What to work on — Scan the entries below and extract each line with the word "ways" in it.

Study material —

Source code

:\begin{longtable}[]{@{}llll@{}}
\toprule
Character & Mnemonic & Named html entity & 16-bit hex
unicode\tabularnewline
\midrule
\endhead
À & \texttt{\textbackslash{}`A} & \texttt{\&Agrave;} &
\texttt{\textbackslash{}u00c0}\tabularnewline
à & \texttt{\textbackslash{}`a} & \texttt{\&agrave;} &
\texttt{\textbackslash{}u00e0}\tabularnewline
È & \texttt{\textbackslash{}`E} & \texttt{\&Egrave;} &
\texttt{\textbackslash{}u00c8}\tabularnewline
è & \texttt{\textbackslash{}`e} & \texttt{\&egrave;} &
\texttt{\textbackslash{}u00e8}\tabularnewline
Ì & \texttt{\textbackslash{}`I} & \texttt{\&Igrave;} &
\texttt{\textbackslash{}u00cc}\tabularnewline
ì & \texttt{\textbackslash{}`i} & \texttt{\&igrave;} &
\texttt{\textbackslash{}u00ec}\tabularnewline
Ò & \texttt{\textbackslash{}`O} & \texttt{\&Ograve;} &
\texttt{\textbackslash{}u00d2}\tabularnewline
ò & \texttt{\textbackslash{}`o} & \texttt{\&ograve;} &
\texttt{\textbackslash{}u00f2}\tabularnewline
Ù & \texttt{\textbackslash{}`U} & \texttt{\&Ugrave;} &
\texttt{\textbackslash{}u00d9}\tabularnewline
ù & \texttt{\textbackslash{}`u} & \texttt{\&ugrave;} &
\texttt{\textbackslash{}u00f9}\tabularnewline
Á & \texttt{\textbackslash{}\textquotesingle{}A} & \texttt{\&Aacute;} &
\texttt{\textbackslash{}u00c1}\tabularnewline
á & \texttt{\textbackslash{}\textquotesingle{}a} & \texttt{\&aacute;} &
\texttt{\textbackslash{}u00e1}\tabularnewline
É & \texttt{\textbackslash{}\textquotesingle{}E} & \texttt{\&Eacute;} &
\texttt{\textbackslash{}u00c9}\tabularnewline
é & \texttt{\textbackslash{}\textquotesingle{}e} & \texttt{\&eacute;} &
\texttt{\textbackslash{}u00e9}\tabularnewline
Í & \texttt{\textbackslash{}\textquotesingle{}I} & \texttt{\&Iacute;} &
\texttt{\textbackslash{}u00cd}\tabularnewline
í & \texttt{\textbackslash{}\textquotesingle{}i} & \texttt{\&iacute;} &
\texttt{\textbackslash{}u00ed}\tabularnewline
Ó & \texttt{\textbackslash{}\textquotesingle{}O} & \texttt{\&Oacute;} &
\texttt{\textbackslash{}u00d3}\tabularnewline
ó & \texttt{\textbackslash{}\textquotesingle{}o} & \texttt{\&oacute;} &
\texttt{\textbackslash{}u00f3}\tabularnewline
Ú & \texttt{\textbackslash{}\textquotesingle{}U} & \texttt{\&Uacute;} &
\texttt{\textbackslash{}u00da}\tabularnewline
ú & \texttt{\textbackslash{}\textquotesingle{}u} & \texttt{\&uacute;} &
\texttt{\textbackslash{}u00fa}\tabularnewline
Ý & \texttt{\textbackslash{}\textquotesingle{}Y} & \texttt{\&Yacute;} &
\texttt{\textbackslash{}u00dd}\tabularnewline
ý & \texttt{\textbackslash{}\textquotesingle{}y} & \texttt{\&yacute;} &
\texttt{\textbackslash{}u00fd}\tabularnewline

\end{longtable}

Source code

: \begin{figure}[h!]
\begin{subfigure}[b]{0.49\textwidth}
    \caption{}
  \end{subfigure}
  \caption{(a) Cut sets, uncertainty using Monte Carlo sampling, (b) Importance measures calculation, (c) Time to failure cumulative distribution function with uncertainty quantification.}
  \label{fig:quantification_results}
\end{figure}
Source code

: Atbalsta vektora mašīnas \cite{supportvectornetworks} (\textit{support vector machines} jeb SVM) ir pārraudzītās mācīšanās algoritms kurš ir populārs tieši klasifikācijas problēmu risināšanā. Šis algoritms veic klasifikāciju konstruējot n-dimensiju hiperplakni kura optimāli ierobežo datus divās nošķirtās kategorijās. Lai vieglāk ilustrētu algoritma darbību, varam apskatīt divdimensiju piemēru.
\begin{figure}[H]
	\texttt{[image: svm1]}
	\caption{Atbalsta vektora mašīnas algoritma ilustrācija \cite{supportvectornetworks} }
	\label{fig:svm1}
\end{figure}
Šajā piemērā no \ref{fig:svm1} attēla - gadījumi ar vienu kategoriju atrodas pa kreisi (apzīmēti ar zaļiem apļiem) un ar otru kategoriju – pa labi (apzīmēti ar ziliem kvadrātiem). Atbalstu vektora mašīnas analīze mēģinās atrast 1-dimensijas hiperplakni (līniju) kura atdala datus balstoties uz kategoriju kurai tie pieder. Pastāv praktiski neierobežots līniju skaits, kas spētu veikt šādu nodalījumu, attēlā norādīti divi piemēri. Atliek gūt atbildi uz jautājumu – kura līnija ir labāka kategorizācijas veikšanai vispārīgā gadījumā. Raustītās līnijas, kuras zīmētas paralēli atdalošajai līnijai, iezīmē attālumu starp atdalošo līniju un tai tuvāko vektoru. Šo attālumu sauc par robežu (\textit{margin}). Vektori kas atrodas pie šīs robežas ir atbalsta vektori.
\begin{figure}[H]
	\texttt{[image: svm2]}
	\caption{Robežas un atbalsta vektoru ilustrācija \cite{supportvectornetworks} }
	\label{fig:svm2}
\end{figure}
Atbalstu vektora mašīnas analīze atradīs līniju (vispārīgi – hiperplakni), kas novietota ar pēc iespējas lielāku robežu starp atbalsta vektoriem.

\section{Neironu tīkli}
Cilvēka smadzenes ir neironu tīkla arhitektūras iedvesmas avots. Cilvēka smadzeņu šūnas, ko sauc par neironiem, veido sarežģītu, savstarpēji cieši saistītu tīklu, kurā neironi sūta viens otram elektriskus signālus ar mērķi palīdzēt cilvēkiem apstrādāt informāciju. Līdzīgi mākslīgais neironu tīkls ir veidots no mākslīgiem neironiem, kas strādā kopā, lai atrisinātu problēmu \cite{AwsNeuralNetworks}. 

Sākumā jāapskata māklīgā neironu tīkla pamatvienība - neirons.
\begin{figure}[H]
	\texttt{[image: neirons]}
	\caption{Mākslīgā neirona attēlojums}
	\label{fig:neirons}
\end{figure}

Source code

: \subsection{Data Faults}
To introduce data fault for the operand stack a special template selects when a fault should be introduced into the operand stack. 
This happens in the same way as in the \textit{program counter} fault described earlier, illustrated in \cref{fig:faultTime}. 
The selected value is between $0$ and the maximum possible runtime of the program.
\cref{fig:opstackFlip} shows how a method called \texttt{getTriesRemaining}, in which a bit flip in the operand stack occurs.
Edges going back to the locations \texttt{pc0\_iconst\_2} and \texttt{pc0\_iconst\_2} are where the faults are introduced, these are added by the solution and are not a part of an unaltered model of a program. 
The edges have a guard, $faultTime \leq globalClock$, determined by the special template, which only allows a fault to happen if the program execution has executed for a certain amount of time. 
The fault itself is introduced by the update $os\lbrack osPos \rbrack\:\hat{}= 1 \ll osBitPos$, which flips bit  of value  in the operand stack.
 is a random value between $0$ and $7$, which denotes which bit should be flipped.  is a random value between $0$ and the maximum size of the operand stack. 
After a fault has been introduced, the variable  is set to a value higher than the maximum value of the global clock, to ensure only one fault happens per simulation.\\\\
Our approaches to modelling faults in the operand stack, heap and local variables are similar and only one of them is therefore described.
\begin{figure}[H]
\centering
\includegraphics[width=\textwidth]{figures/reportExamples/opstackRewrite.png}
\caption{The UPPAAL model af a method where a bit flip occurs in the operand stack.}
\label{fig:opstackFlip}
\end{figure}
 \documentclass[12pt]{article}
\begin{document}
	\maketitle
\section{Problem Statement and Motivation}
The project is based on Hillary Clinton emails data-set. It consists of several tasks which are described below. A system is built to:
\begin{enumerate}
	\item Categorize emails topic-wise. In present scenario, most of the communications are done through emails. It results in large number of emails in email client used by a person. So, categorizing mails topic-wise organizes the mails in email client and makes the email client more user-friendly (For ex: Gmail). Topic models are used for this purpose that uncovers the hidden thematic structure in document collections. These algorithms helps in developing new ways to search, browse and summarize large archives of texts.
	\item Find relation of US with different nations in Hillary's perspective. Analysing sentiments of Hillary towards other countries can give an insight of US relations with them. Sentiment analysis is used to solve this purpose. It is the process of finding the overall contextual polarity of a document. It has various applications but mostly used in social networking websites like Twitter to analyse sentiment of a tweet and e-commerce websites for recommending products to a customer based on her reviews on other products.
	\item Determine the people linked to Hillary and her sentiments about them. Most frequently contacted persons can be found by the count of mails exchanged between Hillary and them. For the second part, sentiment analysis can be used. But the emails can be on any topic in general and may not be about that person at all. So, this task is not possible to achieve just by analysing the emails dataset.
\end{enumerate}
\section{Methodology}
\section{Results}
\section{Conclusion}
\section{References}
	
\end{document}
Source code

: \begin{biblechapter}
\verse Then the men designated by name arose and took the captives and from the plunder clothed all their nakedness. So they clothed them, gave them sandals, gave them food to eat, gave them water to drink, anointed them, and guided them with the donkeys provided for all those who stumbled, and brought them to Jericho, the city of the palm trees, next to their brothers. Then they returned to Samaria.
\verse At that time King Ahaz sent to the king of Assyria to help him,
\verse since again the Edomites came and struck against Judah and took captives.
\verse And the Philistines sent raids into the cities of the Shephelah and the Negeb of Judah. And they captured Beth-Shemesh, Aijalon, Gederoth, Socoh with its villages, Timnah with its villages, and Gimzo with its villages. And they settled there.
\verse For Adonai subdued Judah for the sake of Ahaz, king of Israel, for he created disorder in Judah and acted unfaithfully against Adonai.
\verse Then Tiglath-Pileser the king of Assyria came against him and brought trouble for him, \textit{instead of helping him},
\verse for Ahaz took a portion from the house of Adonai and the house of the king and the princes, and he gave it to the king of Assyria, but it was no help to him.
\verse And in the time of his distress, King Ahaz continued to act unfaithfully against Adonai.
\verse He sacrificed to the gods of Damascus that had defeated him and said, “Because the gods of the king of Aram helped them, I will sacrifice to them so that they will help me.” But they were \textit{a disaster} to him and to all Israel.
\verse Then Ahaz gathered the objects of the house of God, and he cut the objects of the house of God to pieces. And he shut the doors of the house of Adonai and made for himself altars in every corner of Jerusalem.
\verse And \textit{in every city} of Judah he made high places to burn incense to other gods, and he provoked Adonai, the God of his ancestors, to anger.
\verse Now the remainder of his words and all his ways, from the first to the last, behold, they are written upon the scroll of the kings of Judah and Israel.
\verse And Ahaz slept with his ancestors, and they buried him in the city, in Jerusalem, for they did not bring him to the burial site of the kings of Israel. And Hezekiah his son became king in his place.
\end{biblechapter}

Result for this task —
	\item Categorize emails topic-wise. In present scenario, most of the communications are done through emails. It results in large number of emails in email client used by a person. So, categorizing mails topic-wise organizes the mails in email client and makes the email client more user-friendly (For ex: Gmail). Topic models are used for this purpose that uncovers the hidden thematic structure in document collections. These algorithms helps in developing new ways to search, browse and summarize large archives of texts.
\verse Now the remainder of his words and all his ways, from the first to the last, behold, they are written upon the scroll of the kings of Judah and Israel.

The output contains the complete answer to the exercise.